===== Dataset extract

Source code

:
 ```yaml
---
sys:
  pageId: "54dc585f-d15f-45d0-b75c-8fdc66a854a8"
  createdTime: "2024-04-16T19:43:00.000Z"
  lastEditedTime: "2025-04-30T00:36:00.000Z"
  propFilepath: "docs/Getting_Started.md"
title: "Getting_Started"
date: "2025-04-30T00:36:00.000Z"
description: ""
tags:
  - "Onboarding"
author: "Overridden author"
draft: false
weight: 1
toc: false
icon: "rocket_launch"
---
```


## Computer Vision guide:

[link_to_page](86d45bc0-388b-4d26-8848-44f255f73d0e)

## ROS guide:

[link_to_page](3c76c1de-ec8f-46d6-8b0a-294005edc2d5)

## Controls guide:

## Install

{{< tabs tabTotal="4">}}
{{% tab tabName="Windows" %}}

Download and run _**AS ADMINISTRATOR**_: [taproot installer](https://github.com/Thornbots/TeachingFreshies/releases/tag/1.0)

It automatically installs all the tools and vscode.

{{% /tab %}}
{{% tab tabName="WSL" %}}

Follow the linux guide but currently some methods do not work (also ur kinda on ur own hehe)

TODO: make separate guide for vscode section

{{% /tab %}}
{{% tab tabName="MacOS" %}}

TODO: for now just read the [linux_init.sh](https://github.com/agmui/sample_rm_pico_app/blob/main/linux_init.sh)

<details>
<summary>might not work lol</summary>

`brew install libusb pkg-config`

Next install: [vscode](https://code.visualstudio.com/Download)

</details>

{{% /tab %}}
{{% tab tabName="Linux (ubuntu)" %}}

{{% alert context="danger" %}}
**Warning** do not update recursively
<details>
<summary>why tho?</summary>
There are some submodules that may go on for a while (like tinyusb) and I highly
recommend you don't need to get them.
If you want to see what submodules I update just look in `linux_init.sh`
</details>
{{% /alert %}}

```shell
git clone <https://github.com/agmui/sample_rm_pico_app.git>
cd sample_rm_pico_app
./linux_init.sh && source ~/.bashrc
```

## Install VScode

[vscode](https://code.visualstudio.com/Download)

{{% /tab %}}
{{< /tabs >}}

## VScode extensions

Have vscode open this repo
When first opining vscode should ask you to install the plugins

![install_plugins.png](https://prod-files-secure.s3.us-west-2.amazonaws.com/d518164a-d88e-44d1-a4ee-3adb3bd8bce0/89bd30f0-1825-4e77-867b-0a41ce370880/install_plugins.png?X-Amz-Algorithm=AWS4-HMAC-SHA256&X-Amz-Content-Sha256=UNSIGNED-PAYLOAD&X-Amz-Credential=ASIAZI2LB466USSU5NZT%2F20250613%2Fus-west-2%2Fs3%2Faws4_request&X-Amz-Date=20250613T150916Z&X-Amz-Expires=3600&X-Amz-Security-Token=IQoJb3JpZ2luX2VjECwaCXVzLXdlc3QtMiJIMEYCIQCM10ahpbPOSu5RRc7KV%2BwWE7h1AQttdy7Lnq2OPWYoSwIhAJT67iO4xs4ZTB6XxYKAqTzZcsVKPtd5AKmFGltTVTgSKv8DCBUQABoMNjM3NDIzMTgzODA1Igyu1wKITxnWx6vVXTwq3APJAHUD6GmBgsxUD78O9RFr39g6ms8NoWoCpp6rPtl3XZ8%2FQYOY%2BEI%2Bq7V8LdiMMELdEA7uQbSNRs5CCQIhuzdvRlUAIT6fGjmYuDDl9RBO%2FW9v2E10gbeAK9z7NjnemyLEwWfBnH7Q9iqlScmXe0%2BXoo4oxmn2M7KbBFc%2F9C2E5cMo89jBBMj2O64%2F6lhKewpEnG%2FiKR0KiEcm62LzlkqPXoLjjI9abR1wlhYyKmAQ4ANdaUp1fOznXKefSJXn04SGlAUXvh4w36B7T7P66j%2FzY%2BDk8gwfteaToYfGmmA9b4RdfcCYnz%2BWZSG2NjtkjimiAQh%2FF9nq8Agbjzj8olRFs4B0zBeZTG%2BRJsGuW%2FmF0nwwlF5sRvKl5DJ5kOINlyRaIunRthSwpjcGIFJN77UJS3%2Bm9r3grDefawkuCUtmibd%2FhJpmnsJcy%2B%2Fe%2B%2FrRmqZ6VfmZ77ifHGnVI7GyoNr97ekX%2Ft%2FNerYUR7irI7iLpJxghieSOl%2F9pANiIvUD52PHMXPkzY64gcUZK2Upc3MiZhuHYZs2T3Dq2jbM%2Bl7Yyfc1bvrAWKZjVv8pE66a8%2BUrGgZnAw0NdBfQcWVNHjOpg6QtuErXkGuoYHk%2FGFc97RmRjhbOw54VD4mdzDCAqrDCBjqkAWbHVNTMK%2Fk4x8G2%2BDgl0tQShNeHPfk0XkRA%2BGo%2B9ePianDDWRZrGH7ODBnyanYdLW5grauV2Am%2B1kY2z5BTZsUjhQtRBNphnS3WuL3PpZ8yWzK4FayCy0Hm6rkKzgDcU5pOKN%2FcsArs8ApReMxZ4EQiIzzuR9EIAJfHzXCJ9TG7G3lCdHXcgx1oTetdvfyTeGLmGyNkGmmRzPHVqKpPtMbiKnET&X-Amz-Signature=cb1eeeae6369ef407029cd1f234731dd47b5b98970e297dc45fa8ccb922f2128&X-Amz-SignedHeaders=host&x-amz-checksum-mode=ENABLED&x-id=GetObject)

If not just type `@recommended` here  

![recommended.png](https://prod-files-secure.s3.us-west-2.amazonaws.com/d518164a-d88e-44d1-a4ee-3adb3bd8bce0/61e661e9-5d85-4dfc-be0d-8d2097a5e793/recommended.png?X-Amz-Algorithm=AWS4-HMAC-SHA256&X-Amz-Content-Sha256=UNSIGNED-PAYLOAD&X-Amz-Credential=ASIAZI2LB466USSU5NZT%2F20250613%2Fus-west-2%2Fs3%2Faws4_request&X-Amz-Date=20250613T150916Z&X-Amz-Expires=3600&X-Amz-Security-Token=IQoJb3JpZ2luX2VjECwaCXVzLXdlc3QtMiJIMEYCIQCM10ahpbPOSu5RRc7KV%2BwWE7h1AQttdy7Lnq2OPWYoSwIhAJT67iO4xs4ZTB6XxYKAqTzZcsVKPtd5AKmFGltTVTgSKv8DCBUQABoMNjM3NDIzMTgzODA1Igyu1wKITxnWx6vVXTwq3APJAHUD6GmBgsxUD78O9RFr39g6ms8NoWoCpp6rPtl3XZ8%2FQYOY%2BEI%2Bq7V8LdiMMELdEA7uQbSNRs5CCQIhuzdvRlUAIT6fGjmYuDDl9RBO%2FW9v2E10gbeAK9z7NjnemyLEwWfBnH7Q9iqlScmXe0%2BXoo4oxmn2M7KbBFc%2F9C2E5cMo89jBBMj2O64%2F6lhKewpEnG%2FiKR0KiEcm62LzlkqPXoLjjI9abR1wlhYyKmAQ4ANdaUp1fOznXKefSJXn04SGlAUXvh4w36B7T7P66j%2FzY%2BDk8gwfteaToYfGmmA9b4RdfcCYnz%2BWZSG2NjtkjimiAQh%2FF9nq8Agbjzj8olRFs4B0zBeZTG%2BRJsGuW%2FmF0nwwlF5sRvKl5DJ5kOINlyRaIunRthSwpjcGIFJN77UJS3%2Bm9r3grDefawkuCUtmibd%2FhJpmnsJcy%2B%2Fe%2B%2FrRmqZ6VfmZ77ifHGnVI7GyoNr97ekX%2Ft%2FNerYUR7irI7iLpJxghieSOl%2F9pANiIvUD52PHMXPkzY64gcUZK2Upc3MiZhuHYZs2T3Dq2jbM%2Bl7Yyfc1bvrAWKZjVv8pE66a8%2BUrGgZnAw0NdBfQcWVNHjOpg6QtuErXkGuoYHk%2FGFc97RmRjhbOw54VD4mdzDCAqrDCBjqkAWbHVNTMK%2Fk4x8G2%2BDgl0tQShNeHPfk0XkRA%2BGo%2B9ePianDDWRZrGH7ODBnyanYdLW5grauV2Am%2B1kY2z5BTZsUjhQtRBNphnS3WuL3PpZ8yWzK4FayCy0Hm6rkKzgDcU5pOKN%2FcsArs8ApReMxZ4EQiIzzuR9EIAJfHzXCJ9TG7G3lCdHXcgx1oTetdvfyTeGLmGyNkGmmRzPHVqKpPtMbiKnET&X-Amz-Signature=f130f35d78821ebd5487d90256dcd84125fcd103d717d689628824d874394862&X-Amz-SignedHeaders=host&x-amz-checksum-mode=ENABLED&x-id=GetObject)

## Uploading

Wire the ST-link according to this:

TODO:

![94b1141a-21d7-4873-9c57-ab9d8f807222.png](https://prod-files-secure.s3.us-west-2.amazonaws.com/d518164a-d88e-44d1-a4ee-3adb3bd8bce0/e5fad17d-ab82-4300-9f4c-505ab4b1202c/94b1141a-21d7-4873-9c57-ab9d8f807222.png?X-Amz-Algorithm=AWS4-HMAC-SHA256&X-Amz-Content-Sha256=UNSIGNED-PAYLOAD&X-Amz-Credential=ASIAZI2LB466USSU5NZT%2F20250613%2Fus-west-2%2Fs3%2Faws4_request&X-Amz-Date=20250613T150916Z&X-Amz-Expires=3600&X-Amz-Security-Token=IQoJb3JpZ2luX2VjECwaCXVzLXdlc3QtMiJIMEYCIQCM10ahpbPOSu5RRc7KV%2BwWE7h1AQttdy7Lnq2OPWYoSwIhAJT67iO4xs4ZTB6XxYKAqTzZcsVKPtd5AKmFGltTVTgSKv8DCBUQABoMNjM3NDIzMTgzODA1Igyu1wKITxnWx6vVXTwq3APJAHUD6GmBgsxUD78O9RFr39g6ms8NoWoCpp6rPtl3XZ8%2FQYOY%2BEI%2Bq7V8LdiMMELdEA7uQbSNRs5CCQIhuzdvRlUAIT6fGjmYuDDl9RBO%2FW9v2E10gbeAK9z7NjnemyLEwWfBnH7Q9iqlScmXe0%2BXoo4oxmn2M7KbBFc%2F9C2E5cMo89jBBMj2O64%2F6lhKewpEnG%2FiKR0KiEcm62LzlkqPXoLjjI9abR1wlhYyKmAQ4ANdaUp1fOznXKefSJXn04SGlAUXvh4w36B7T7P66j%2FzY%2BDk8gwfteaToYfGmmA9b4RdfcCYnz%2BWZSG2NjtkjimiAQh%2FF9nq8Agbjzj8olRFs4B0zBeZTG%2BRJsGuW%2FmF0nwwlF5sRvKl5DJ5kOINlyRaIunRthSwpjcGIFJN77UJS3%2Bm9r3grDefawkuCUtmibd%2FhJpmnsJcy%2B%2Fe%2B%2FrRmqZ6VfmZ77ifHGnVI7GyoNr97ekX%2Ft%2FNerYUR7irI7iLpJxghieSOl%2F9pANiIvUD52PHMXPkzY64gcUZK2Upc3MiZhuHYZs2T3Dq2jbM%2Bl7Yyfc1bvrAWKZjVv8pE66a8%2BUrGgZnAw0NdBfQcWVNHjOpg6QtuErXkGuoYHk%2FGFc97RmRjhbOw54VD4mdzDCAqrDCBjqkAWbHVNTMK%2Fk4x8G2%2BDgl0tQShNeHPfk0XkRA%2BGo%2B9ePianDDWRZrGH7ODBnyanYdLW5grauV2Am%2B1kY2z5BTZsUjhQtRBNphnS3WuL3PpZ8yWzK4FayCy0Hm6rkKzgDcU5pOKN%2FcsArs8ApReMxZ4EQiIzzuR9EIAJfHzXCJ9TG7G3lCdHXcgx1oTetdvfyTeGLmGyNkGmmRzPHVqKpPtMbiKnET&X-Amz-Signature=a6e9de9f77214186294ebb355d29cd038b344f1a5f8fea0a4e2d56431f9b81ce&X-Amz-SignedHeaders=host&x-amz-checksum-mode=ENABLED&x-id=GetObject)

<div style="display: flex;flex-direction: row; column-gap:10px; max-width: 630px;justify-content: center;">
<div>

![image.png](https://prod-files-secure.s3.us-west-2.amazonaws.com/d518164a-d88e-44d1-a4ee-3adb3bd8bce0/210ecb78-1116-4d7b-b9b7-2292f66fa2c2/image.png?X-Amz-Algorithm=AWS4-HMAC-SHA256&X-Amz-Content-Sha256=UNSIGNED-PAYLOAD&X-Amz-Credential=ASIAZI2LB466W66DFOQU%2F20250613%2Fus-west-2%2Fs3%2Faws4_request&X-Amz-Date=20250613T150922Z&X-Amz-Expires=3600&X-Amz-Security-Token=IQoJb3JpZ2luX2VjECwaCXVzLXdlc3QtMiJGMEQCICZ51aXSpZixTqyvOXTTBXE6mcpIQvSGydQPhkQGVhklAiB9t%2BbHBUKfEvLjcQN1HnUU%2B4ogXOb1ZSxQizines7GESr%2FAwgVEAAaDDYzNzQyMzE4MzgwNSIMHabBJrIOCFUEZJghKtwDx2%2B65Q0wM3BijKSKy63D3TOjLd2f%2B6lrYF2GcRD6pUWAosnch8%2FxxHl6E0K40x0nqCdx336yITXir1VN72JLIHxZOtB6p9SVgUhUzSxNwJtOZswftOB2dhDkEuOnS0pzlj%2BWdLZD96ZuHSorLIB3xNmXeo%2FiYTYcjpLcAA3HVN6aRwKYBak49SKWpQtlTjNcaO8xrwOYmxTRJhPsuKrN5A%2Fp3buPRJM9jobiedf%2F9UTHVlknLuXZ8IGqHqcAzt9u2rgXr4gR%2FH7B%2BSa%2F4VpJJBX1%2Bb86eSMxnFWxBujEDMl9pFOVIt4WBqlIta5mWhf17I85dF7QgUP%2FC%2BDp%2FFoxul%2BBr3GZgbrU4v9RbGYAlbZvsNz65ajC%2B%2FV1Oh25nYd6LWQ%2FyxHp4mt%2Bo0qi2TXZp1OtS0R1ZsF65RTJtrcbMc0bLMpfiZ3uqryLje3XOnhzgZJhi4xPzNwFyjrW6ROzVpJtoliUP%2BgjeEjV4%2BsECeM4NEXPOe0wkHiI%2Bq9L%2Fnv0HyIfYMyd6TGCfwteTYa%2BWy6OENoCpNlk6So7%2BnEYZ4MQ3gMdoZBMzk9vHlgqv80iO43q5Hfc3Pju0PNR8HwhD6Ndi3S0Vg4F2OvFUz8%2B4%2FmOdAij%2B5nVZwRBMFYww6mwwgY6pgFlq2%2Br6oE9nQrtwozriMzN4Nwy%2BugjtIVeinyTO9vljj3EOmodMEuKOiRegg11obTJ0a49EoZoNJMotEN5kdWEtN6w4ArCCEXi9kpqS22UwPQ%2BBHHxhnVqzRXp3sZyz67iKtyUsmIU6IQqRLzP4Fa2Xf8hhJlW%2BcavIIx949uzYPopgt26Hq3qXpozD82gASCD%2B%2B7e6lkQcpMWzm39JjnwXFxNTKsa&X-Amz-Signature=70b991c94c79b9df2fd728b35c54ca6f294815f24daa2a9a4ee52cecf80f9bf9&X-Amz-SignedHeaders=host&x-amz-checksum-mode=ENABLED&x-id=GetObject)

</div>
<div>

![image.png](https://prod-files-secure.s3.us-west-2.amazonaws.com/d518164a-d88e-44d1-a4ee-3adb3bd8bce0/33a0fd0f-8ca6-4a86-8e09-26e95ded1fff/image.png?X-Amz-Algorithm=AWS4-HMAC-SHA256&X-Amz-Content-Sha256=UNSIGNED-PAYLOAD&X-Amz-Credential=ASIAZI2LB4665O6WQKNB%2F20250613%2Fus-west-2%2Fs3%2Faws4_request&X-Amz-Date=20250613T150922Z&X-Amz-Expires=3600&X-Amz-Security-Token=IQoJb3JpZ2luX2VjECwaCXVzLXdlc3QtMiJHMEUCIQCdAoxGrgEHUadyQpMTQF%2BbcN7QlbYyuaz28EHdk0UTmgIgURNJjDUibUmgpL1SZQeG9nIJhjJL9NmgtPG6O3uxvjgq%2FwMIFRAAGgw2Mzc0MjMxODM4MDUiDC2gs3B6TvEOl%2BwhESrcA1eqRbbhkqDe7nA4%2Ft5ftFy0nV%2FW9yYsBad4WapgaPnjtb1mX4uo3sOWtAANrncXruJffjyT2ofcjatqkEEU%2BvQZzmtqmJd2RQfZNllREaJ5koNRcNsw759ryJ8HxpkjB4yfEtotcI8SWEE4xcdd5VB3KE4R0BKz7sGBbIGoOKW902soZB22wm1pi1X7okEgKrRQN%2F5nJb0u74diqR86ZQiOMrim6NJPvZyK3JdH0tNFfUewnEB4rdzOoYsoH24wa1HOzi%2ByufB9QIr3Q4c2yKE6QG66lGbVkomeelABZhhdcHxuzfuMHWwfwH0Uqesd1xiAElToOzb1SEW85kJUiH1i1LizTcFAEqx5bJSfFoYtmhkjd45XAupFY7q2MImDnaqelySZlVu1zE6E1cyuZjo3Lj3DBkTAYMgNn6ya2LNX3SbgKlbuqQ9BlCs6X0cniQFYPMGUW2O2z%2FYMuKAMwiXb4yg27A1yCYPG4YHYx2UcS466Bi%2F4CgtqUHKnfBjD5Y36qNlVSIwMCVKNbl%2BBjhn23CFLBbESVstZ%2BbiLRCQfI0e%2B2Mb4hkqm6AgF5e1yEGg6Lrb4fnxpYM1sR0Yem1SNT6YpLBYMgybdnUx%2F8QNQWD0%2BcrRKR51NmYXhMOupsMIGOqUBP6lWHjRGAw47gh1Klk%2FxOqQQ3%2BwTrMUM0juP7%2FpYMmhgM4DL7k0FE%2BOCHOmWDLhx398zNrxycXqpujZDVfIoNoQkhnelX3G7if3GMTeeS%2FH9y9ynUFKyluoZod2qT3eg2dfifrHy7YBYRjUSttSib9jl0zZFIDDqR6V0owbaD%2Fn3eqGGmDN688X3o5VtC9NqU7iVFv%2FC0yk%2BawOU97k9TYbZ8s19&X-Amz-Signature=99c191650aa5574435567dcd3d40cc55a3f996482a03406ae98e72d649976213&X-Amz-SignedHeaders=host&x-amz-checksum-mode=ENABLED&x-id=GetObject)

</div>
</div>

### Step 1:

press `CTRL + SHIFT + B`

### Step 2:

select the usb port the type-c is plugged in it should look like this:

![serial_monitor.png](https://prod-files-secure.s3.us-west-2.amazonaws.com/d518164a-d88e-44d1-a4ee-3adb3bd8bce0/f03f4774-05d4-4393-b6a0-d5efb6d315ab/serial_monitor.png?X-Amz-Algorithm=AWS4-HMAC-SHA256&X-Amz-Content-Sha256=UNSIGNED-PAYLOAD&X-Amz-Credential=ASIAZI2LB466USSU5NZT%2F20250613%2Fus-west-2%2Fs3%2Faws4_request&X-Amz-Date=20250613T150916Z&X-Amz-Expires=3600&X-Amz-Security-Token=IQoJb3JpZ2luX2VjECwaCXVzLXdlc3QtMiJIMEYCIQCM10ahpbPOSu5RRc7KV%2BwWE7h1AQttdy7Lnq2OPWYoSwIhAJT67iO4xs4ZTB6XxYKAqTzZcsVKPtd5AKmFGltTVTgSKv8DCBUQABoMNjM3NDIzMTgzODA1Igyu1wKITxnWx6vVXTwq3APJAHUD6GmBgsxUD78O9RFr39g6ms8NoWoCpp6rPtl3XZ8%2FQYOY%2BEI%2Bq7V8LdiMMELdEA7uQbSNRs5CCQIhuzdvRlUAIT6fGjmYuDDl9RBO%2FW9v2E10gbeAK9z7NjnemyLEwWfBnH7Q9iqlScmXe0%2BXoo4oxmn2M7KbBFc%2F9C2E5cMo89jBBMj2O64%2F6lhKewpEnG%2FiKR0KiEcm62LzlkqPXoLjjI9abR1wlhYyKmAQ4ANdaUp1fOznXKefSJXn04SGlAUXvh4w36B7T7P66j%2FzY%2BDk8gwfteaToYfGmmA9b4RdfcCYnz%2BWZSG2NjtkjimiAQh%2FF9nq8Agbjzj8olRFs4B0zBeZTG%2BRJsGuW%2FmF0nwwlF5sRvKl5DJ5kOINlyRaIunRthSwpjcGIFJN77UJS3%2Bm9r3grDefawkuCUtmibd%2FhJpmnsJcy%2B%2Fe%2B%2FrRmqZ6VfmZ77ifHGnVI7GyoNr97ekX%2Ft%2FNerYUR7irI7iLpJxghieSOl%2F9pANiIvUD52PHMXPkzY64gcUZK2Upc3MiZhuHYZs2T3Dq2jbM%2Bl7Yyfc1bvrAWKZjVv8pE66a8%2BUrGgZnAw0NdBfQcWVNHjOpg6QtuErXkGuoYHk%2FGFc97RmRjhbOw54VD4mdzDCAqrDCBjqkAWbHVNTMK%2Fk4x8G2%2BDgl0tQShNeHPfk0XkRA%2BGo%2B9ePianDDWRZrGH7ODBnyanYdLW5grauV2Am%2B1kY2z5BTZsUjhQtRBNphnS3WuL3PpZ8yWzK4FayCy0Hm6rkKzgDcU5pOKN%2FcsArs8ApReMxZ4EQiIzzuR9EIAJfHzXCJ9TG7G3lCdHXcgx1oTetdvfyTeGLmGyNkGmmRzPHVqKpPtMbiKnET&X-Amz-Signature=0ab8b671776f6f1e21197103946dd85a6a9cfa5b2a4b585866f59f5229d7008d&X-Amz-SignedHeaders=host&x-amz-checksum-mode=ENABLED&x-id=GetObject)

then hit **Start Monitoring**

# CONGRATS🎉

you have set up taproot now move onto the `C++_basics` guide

==========

• Exercise directions:
Only lines containing the word "TODO" should be copied from the material above.

• Answer:
TODO: make separate guide for vscode section
TODO: for now just read the [linux_init.sh](https://github.com/agmui/sample_rm_pico_app/blob/main/linux_init.sh)
TODO:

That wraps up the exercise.